In lieu of the current, cookie- cutter methods of modern paranormal investigation routine, I have devised a new approach. One that will, in my opinion, garner more results that the current procedures. My hope is that a number of investigators will employ my method and return their results to the Bent Spoon, to be compiled into a future feature. You may choose to give my template to one member of your team while the rest carry on as normal.
You may have noticed that our main goal at the Bent Spoon is to promote conversation between the believers and skeptics of the paranormal community, we like to mention that from time to time. If you belong to one of the aforementioned groups, you may have also noticed how frustrating these conversations can be. Being of the skeptical persuasion, I have had a number of mind- numbing debates that left me genuinely annoyed. As, I’m sure, you, the reader, have as well. This is a huge obstacle. As a writer for the Bent Spoon, my objective is to create new paths around this obstacle, so instead of viewing this article as callous, see it as an opportunity to progress and reciprocate. With that, on to the subject.
This is a list of my least favorite responses I receive when discussing the paranormal, a cop- out compilation.
Number one: “Science can’t explain everything”. This one really gets under my skin. Science is not a noun, it’s a verb despite what the dictionary might say. Science is not a person that makes claims or is wrong, it’s an action, a process, a method of investigating, fine tuned for eliminating errors and biases.Everything we know about the world around us was learned by using science.

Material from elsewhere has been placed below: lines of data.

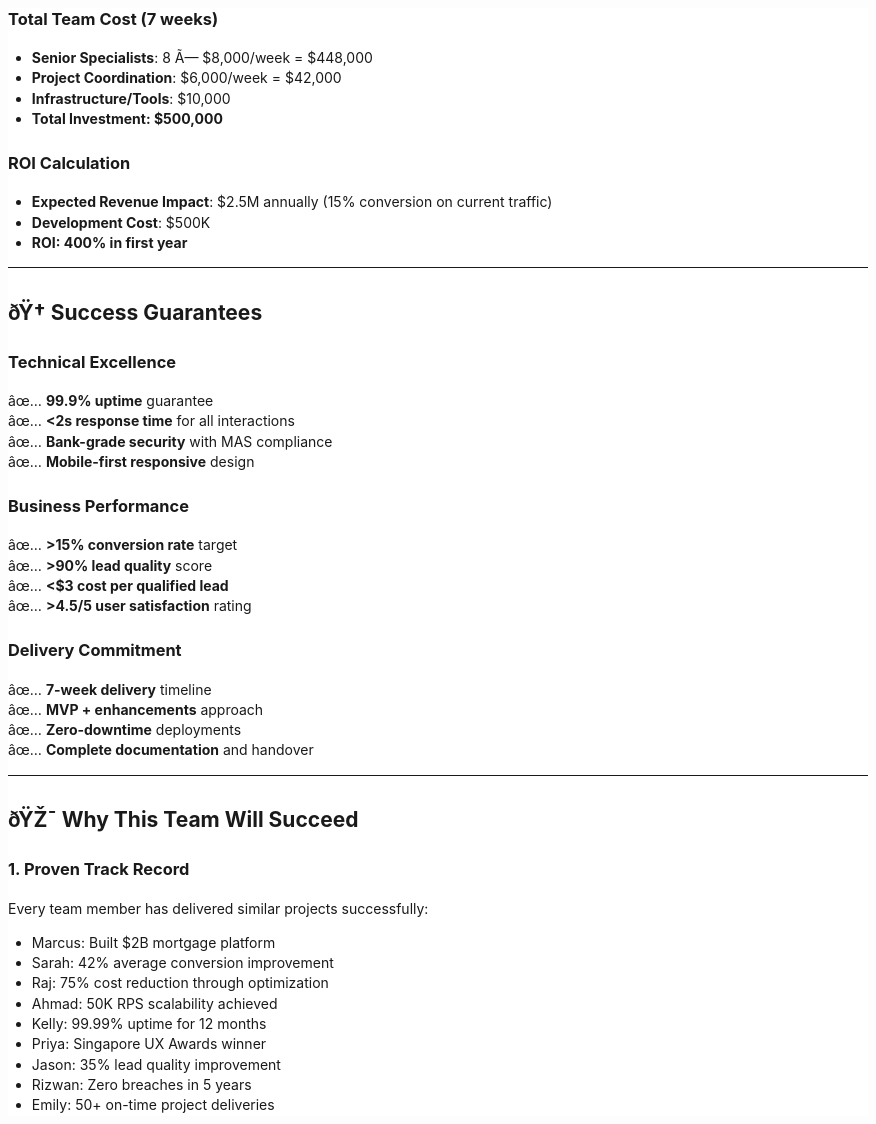 ### **Total Team Cost (7 weeks)**
- **Senior Specialists**: 8 Ã— $8,000/week = $448,000
- **Project Coordination**: $6,000/week = $42,000
- **Infrastructure/Tools**: $10,000
- ****Total Investment**: $500,000**

### **ROI Calculation**
- **Expected Revenue Impact**: $2.5M annually (15% conversion on current traffic)
- **Development Cost**: $500K
- ****ROI**: 400% in first year**

---

## ðŸ† **Success Guarantees**

### **Technical Excellence**
âœ… **99.9% uptime** guarantee  
âœ… **<2s response time** for all interactions  
âœ… **Bank-grade security** with MAS compliance  
âœ… **Mobile-first responsive** design  

### **Business Performance**
âœ… **>15% conversion rate** target  
âœ… **>90% lead quality** score  
âœ… **<$3 cost per qualified lead**  
âœ… **>4.5/5 user satisfaction** rating  

### **Delivery Commitment**
âœ… **7-week delivery** timeline  
âœ… **MVP + enhancements** approach  
âœ… **Zero-downtime** deployments  
âœ… **Complete documentation** and handover  

---

## ðŸŽ¯ **Why This Team Will Succeed**

### **1. Proven Track Record**
Every team member has delivered similar projects successfully:
- Marcus: Built $2B mortgage platform
- Sarah: 42% average conversion improvement  
- Raj: 75% cost reduction through optimization
- Ahmad: 50K RPS scalability achieved
- Kelly: 99.99% uptime for 12 months
- Priya: Singapore UX Awards winner
- Jason: 35% lead quality improvement
- Rizwan: Zero breaches in 5 years
- Emily: 50+ on-time project deliveries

Number two: “We’re not trying to prove anything to anyone.” Really? Is that why we’re having this discussion? Is that why your group posts pictures, videos and EVPs on your website from the frequent investigations you participate in? Next!
Number three: “skeptics are just closed minded”. I think everyone is close minded to an extent, but I think that close mindedness has become a misattributed trait of skeptics when it can easily be said about believers as well. As my friend Bobby Nelson enjoys pointing out, most believers are so steadfast in their beliefs, they openly admit that there is nothing that would make them reconsider them. That is the very definition of being close minded.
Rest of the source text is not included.